Notably, the collaboration is the first time that GE Additive and GE Aviation engineering and supply chain teams have worked together for the benefit of an external customer. Together, the businesses are demonstrating to the Air Force the advantages of metal additive manufacturing for spare parts production. Chief among these benefits is speed, which is especially crucial in a defense setting. Traditional casting, on the other hand, can have lead times of up to two to three years for certain parts.

“The Air Force wanted to go fast from day one and gain the capability and capacity for metal additive manufacturing, as rapidly as possible, to improve readiness and sustainability,” explained Lisa Coroa-Bockley, general manager for advanced materials solutions at GE Aviation. “Speed is additive’s currency, and by applying our additive experiences with the LEAP fuel nozzle and other parts additively printed for the GE9X, being able to offer an end-to-end solution and also applying lessons learned of a robust certification processes, we’ve been able to accelerate the pace for the USAF.”

3D printed sump cover

The joint program is based on a “spiral development” model, a concept typically used to enhance software development but which can also be applied here to increase the complexity and scale with each project phase. In their work, the partners are upping the complexity throughout each phase by moving from simpler part identification, to part and family of parts consolidation, to complex components and systems, like common core heat exchangers.

The team recently initiated the first phase of the RSO program, which has involved the identification of GE Aviation spare parts for the F110 and TF34 engines and showcasing their airworthiness. Specifically, the first phase is building on preliminary work conducted by a GE Aviation team surrounding a 3D printed sump cover for the GE F110 engine used on the F-15 and F-16 aircraft.

“Compared to other parts on the F110 engine, the sump cover might have lower functionality, but is incredibly important,” said James Bonar, engineering manager at GE Additive. “It needs to be durable, form a seal and it needs to work for the entire engine to function – which is of course critical on a single engine aircraft like the F-16.”

The sump cover component is typically cast from aluminum, but the GE Additive and Aviation teams recognized the potential benefits of producing it using additive manufacturing. The first 3D printed sump covers were produced at GE Aviation’s Additive Technology Center in Cincinnati using Concept Laser M2 machines and cobalt-chrome material. “Part of that process involved exploring how to quickly eliminate the associated risks with castings, and how metal additive might replace it for those parts that are either no longer in production, or where we need smaller production runs to keep our platforms flying,” said Melanie Jonason, chief engineer for the propulsion sustainment division at Tinker Air Force Base (AFB) in Oklahoma.

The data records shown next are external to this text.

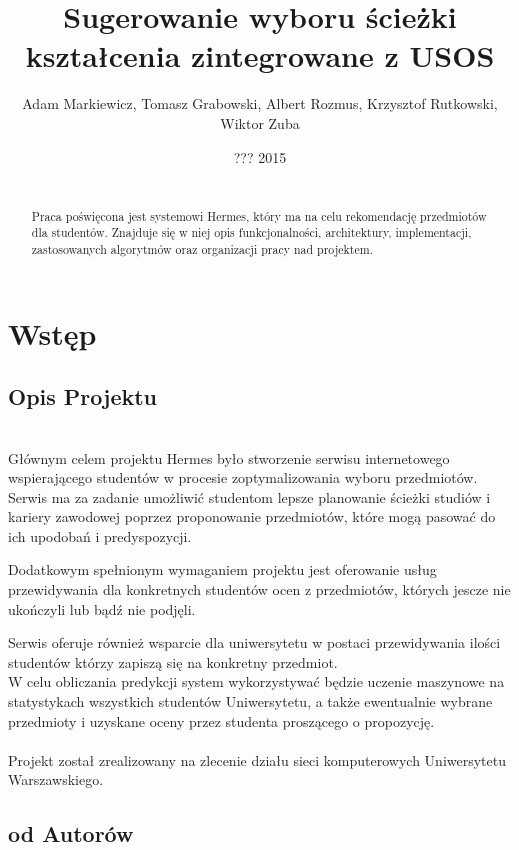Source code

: \documentclass[licencjacka]{pracamgr}
\author{ Adam Markiewicz, Tomasz Grabowski, Albert Rozmus, Krzysztof Rutkowski, Wiktor Zuba}
\title{Sugerowanie wyboru ścieżki kształcenia zintegrowane z USOS}
\date{??? 2015}
\begin{document}
\maketitle
\begin{abstract} ~\\ \indent
Praca poświęcona jest systemowi Hermes, który ma na celu rekomendację przedmiotów dla studentów. Znajduje się w niej opis funkcjonalności, architektury, implementacji, zastosowanych algorytmów oraz organizacji pracy nad projektem.
\end{abstract}
\tableofcontents
\chapter{Wstęp}


 \section{Opis Projektu}


~\\ \indent Głównym celem projektu Hermes było stworzenie serwisu internetowego 
wspierającego studentów w procesie zoptymalizowania wyboru przedmiotów.
Serwis ma za zadanie 
umożliwić studentom lepsze planowanie ścieżki studiów i kariery zawodowej
poprzez proponowanie przedmiotów, które mogą pasować do ich upodobań i predyspozycji. 

Dodatkowym spełnionym wymaganiem projektu jest oferowanie usług przewidywania dla konkretnych studentów ocen z przedmiotów, których jescze nie ukończyli lub bądź nie podjęli.

Serwis oferuje również wsparcie dla uniwersytetu w postaci
przewidywania ilości studentów którzy zapiszą się na konkretny przedmiot. \\
\indent W celu obliczania predykcji system wykorzystywać będzie uczenie maszynowe na statystykach wszystkich studentów Uniwersytetu, a także ewentualnie wybrane przedmioty i uzyskane oceny przez studenta proszącego o propozycję. \\ \\
\indent Projekt został zrealizowany na zlecenie działu sieci komputerowych Uniwersytetu Warszawskiego.
\newpage
\section{od Autorów}
\end{document}
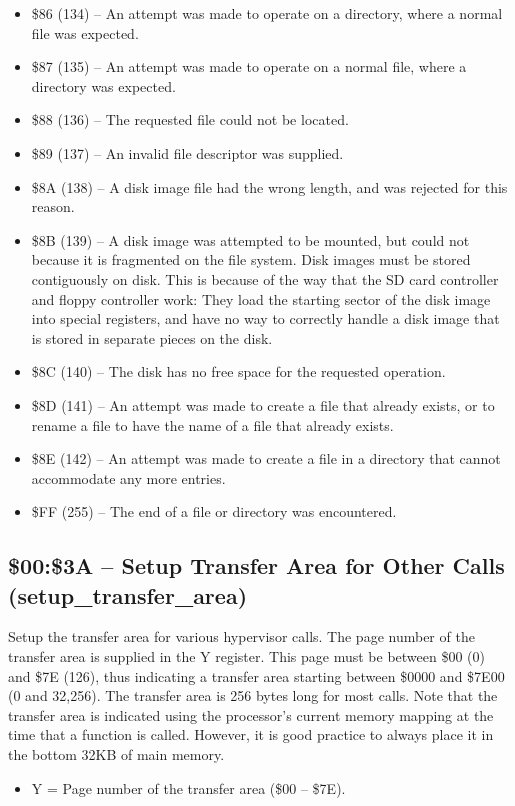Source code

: \begin{itemize}
\item \$86 (134) -- An attempt was made to operate on a directory, where a normal file was expected.
\item \$87 (135) -- An attempt was made to operate on a normal file, where a directory was expected.
\item \$88 (136) -- The requested file could not be located.
\item \$89 (137) -- An invalid file descriptor was supplied.
\item \$8A (138) -- A disk image file had the wrong length, and was rejected for this reason.
\item \$8B (139) -- A disk image was attempted to be mounted, but could not because it is fragmented on the file system.  Disk images must be stored contiguously on disk. This is because of the way that the SD card controller and floppy controller work: They load the starting sector of the disk image into special registers, and have no way to correctly handle a disk image that is stored in separate pieces on the disk. 
\item \$8C (140) -- The disk has no free space for the requested operation.
\item \$8D (141) -- An attempt was made to create a file that already exists, or to rename a file to have the name of a file that already exists.
\item \$8E (142) -- An attempt was made to create a file in a directory that cannot accommodate any more entries.
\item \$FF (255) -- The end of a file or directory was encountered.
\end{itemize}

\subsection{\$00:\$3A -- Setup Transfer Area for Other Calls (setup\_transfer\_area)}

Setup the transfer area for various hypervisor calls. The page number of the transfer area is supplied in the Y register.
This page must be between \$00 (0) and \$7E (126), thus indicating a transfer area starting between \$0000 and \$7E00 (0 and 32,256).
The transfer area is
256 bytes long for most calls.  Note that the transfer area is indicated using the processor's current memory mapping at
the time that a function is called.  However, it is good practice to always place it in the bottom 32KB of main memory.

\begin{itemize}
  \item Y = Page number of the transfer area (\$00 -- \$7E).
\end{itemize}


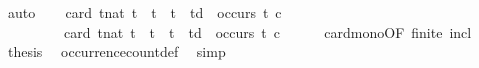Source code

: \begin{isabellebody}
\ auto\isanewline
\ \ \isamarkupfalse%
\ {\isacartoucheopen}card\ {\isacharbraceleft}t{\isacharcolon}{\isacharcolon}nat{\isachardot}\ t\ {\isasymle}\ t\ {\isasymand}\ t\ {\isacharless}\ td\ {\isasymand}\ occurs\ t\ c{\isacharbraceright}\isanewline
\ \ \ \ \ \ \ \ {\isasymle}\ card\ {\isacharbraceleft}t{\isacharcolon}{\isacharcolon}nat{\isachardot}\ t\ {\isasymle}\ t\ {\isasymand}\ t\ {\isacharless}\ td{\isacharprime}\ {\isasymand}\ occurs\ t\ c{\isacharbraceright}{\isacartoucheclose}\isanewline
\ \ \ \ \isamarkupfalse%
\ card{\isacharunderscore}mono{\isacharbrackleft}OF\ finite\ incl{\isacharbrackright}\ \isacommand{{\isachardot}}\isamarkupfalse%
\isanewline
\ \ \isamarkupfalse%
\ {\isacharquery}thesis\ \isamarkupfalse%
\ occurrence{\isacharunderscore}count{\isacharunderscore}def\ \isamarkupfalse%
\ simp\isanewline
{}\isamarkupfalse%
%
\endisatagproof
{\isafoldproof}%
%
\isadelimproof
\isanewline
%
\endisadelimproof
%
\isadelimtheory
\isanewline
%
\endisadelimtheory
%
\isatagtheory
{}\isamarkupfalse%
%
\endisatagtheory
{\isafoldtheory}%
%
\isadelimtheory
%
\endisadelimtheory
%
\end{isabellebody}%
\endinput
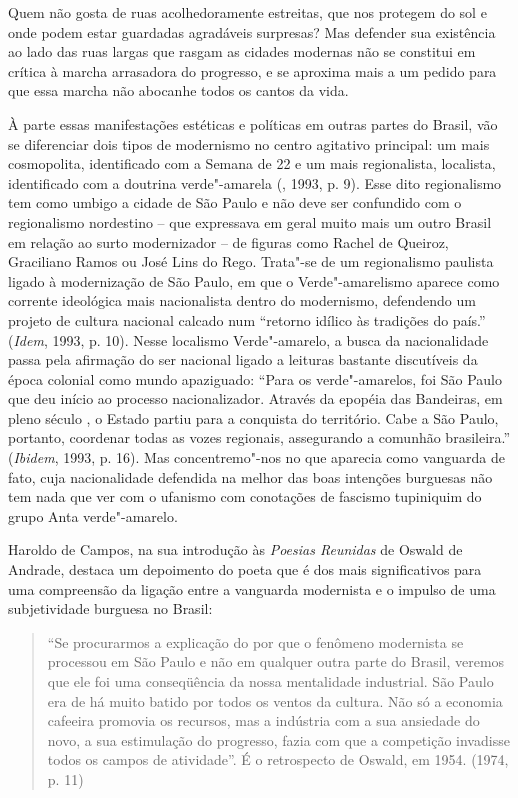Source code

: {Quem não gosta de ruas acolhedoramente estreitas, que nos protegem do
sol e onde podem estar guardadas agradáveis surpresas? Mas defender sua
existência ao lado das ruas largas que rasgam as cidades modernas não se
constitui em crítica à marcha arrasadora do progresso, e se aproxima
mais a um pedido para que essa marcha não abocanhe todos os cantos da
vida.

À parte essas manifestações estéticas e políticas em outras partes do
Brasil, vão se diferenciar dois tipos de modernismo no centro agitativo
principal: um mais cosmopolita, identificado com a Semana de 22 e um
mais regionalista, localista, identificado com a doutrina verde"-amarela
(, 1993, p. 9). Esse dito regionalismo tem como umbigo a cidade
de São Paulo e não deve ser confundido com o regionalismo nordestino --
que expressava em geral muito mais um outro Brasil em relação ao surto
modernizador -- de figuras como Rachel de Queiroz, Graciliano Ramos ou
José Lins do Rego. Trata"-se de um regionalismo paulista ligado à
modernização de São Paulo, em que o Verde"-amarelismo aparece como
corrente ideológica mais nacionalista dentro do modernismo, defendendo
um projeto de cultura nacional calcado num ``retorno idílico às
tradições do país.'' (\emph{Idem}, 1993, p. 10). Nesse localismo
Verde"-amarelo, a busca da nacionalidade passa pela afirmação do ser
nacional ligado a leituras bastante discutíveis da época colonial como
mundo apaziguado: ``Para os verde"-amarelos, foi São Paulo que deu início
ao processo nacionalizador. Através da epopéia das Bandeiras, em pleno
século , o Estado partiu para a conquista do território. Cabe a São
Paulo, portanto, coordenar todas as vozes regionais, assegurando a
comunhão brasileira.'' (\emph{Ibidem}, 1993, p. 16). Mas concentremo"-nos
no que aparecia como vanguarda de fato, cuja nacionalidade defendida na
melhor das boas intenções burguesas não tem nada que ver com o ufanismo
com conotações de fascismo tupiniquim do grupo Anta verde"-amarelo.

Haroldo de Campos, na sua introdução às \emph{Poesias Reunidas} de
Oswald de Andrade, destaca um depoimento do poeta que é dos mais
significativos para uma compreensão da ligação entre a vanguarda
modernista e o impulso de uma subjetividade burguesa no Brasil:

\begin{quote}
``Se procurarmos a explicação do por que o fenômeno modernista se
processou em São Paulo e não em qualquer outra parte do Brasil, veremos
que ele foi uma conseqüência da nossa mentalidade industrial. São Paulo
era de há muito batido por todos os ventos da cultura. Não só a economia
cafeeira promovia os recursos, mas a indústria com a sua ansiedade do
novo, a sua estimulação do progresso, fazia com que a competição
invadisse todos os campos de atividade''. É o retrospecto de Oswald, em
1954. (1974, p. 11)
\end{quote}

}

“The program with GE is ahead of schedule and the preliminary work already done on the sump cover has allowed us to move forward quickly,” added Beth Dittmer, division chief, propulsion integration at Tinker AFB. “As we build our metal additive airworthiness plan for the Air Force, the completion of each phase represents a significant milestone as we take a step closer to getting an additive part qualified to fly in one of our aircraft.”

With progress being made, the partners are preparing to move into Phase 1b, which will add complexity to focus on a sump cover housing: a family of parts on the TF34 engine that has been in service for over 40 years. Ultimately, the program aims to explore how additive manufacturing can shape the future of design, production and certification of parts in the commercial and military aircraft sectors.